DATA TO PROCESS Start Marker

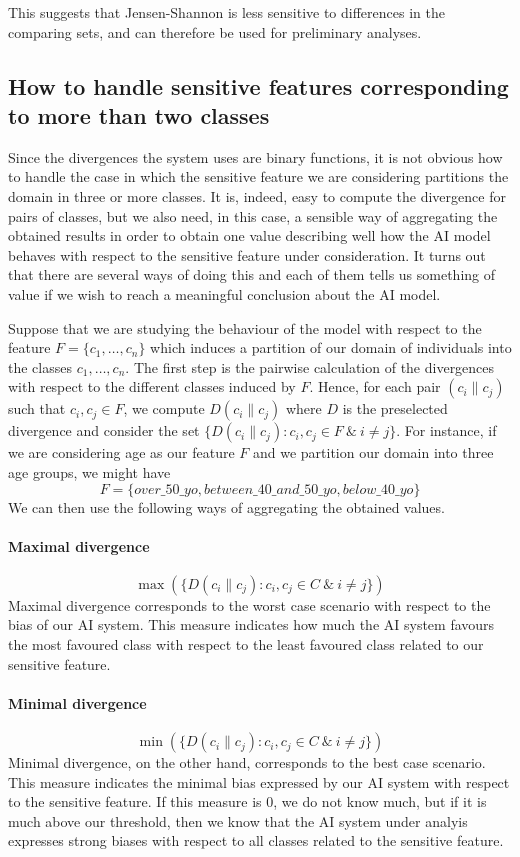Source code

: \documentclass[
]{ceurart}
\begin{document}
This suggests that Jensen-Shannon is less sensitive to differences in the comparing sets, and can therefore be used for preliminary analyses.

\subsection{How to handle sensitive features corresponding to more than two classes}
Since the divergences the system uses are binary functions, it is not obvious how to handle the case in which the sensitive feature we are considering partitions the domain in three or more classes. It is, indeed, easy to compute the divergence for pairs of classes, but we also need, in this case, a sensible way of aggregating the obtained results in order to obtain one value describing well how the AI model behaves with respect to the sensitive feature under consideration. It turns out that there are several ways of doing this and each of them tells us something of value if we wish to reach a meaningful conclusion about the AI model.

Suppose that we are studying the behaviour of the model with respect to the feature $F=\{c_1, \ldots , c_n\}$ which induces a partition of our domain of individuals into the classes $c_1, \ldots , c_n$. The first step is the pairwise calculation of the divergences with respect to the different classes induced by $F$. Hence, for each pair $(c_i\parallel c_j)$ such that $c_i, c_j\in F$, we compute $D(c_i\parallel c_j) $ where $D$ is the  preselected divergence and consider the set $\{D(c_i\parallel c_j) : c_i,c_j\in F\ \&\ i\neq j\}$. For instance, if we are considering age as our feature  $F$ and we partition our domain into three age groups, we might have
\[F=\{over\_50\_yo, between\_40\_and\_50\_yo, below\_40\_yo\}\]
We can then use the following ways of aggregating the obtained values.

\paragraph{Maximal divergence}

$$\max (\{D(c_i\parallel c_j): c_i,c_j\in C\ \&\ i\neq j\})$$
Maximal divergence corresponds to the worst case scenario with respect to the bias of our AI system. This measure indicates how much the AI system favours the most favoured class with respect to the least favoured class related to our sensitive feature.

\paragraph{Minimal divergence}
$$\min (\{D(c_i\parallel c_j): c_i,c_j\in C\ \&\ i\neq j\})$$
Minimal divergence, on the other hand, corresponds to the best case scenario.  This measure indicates the minimal bias expressed by our AI system with respect to the sensitive feature. If this measure is $0$, we do not know much, but if it is much above our threshold, then we know that the AI system under analyis expresses strong biases with respect to all classes related to the sensitive feature.
\end{document}
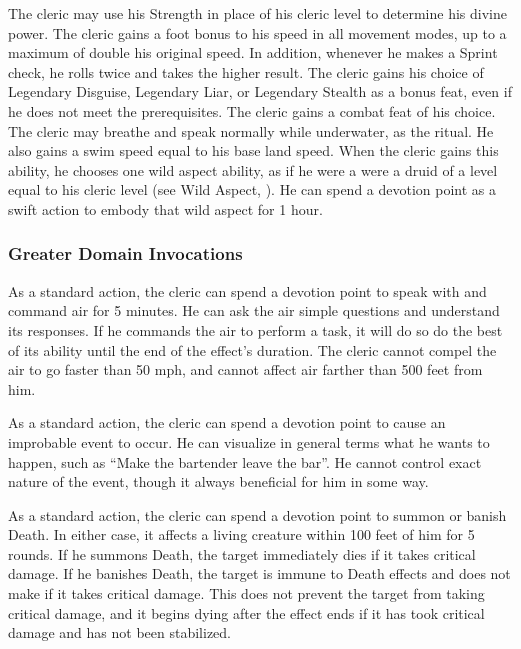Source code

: The cleric may use his Strength in place of his cleric level to determine his divine power.
The cleric gains a  foot bonus to his speed in all movement modes, up to a maximum of double his original speed.
In addition, whenever he makes a Sprint check, he rolls twice and takes the higher result.
The cleric gains his choice of Legendary Disguise, Legendary Liar, or Legendary Stealth as a bonus feat, even if he does not meet the prerequisites.
The cleric gains a combat feat of his choice.
 The cleric may breathe and speak normally while underwater, as the 
ritual.
He also gains a swim speed equal to his base land speed.
When the cleric gains this ability, he chooses one wild aspect ability, as if he were a were a druid of a level equal to his cleric level (see Wild Aspect, ).
He can spend a devotion point as a swift action to embody that wild aspect for 1 hour.

\subsubsection{Greater Domain Invocations}\label{Greater Domain Invocations}

As a standard action, the cleric can spend a devotion point to speak with and command air for 5 minutes.
He can ask the air simple questions and understand its responses.
If he commands the air to perform a task, it will do so do the best of its ability until the end of the effect's duration.
The cleric cannot compel the air to go faster than 50 mph, and cannot affect air farther than 500 feet from him.

As a standard action, the cleric can spend a devotion point to cause an improbable event to occur.
He can visualize in general terms what he wants to happen, such as ``Make the bartender leave the bar''.
He cannot control exact nature of the event, though it always beneficial for him in some way.

As a standard action, the cleric can spend a devotion point to summon or banish Death.
In either case, it affects a living creature within 100 feet of him for 5 rounds.
If he summons Death, the target immediately dies if it takes critical damage.
If he banishes Death, the target is immune to Death effects and does not make  if it takes critical damage.
This does not prevent the target from taking critical damage, and it begins dying after the effect ends if it has took critical damage and has not been stabilized.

DATA TO PROCESS End Marker

● **REQUIREMENT**: Sift through the material above and copy each line that holds "level".

● **REPLY TO THE EXERCISE**:
: The cleric may use his Strength in place of his cleric level to determine his divine power.
When the cleric gains this ability, he chooses one wild aspect ability, as if he were a were a druid of a level equal to his cleric level (see Wild Aspect, ).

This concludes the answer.